Feminicídio não é tragédia anunciada, é falha estrutural

Os dados mais recentes sobre feminicídio no Brasil reforçam uma realidade que já deveria ter provocado respostas muito mais duras do Estado e da sociedade.
Mulheres seguem sendo assassinadas todos os dias, muitas vezes por homens que fazem parte do seu convívio ou do seu cotidiano.
O caso recente da mulher morta pelo próprio síndico do prédio onde morava escancara essa lógica perversa: a violência não está apenas dentro de casa, ela também habita espaços que deveriam representar segurança.
Esse crime não pode ser tratado como um surto individual ou uma tragédia isolada.
Ele revela como o feminicídio é precedido por relações de poder, controle, silenciamento e falhas institucionais.
Quantas mulheres convivem diariamente com seus agressores em ambientes onde não há escuta, acolhimento ou mecanismos eficazes de proteção?
Quantos sinais foram ignorados antes que a violência chegasse ao extremo?
O feminicídio não começa no dia do assassinato.
Ele se constrói na negligência, na naturalização da agressividade, na dificuldade de acesso à rede de proteção e na ausência de políticas públicas que funcionem na prática.
Quando uma mulher é morta, houve uma sucessão de omissões antes disso — sociais, culturais e institucionais.
Não basta reagir depois da morte.
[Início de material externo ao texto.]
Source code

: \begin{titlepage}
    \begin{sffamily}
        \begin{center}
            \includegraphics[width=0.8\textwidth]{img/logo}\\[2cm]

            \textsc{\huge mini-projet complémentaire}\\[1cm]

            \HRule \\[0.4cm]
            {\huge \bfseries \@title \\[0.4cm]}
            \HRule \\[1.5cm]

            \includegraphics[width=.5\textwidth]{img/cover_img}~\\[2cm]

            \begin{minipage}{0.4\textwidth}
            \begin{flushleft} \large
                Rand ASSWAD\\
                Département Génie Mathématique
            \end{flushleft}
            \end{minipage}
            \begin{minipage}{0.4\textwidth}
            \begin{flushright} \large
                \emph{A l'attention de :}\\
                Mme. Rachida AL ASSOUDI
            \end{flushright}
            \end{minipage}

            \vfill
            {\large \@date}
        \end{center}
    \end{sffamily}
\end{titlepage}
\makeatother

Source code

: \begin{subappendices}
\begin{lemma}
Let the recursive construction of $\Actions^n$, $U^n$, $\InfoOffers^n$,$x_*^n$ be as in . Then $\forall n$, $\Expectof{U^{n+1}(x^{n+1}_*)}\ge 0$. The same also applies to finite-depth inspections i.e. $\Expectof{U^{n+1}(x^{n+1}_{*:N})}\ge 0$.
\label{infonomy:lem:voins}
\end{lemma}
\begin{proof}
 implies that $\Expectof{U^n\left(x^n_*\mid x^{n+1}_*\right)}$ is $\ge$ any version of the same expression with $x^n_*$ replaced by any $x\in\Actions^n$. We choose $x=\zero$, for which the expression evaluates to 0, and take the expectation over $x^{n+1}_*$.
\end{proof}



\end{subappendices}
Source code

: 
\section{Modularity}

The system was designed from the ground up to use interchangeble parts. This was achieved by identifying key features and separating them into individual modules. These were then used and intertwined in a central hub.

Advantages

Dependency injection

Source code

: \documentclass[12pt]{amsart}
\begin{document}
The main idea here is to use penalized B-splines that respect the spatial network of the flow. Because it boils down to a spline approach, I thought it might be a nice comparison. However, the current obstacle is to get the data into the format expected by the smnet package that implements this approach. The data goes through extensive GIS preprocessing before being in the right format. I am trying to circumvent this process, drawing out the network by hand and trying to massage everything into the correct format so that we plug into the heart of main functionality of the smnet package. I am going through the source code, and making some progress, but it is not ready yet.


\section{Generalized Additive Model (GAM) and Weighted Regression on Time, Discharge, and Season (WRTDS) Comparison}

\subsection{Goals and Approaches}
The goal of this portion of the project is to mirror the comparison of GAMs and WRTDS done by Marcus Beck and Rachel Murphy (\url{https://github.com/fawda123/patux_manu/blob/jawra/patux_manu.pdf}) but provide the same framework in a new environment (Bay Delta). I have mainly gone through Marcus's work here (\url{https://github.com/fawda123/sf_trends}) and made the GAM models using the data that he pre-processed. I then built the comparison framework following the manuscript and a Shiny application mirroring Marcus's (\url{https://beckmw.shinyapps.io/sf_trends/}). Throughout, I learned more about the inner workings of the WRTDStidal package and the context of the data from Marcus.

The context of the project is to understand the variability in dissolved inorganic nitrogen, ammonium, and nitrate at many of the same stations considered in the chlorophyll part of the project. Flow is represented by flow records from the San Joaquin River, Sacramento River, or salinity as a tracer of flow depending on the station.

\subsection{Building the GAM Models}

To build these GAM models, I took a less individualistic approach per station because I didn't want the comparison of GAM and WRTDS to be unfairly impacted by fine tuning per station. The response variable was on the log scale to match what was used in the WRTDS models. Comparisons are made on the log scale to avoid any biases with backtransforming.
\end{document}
É preciso investir em prevenção, educação emocional, fortalecimento da rede de apoio e políticas públicas integradas que enxerguem a mulher como sujeito de direitos, não como estatística.
Eu sou Aline Teixeira e acredito que enfrentar o feminicídio exige coragem política, compromisso social e ações concretas antes que a violência chegue ao ponto irreversível.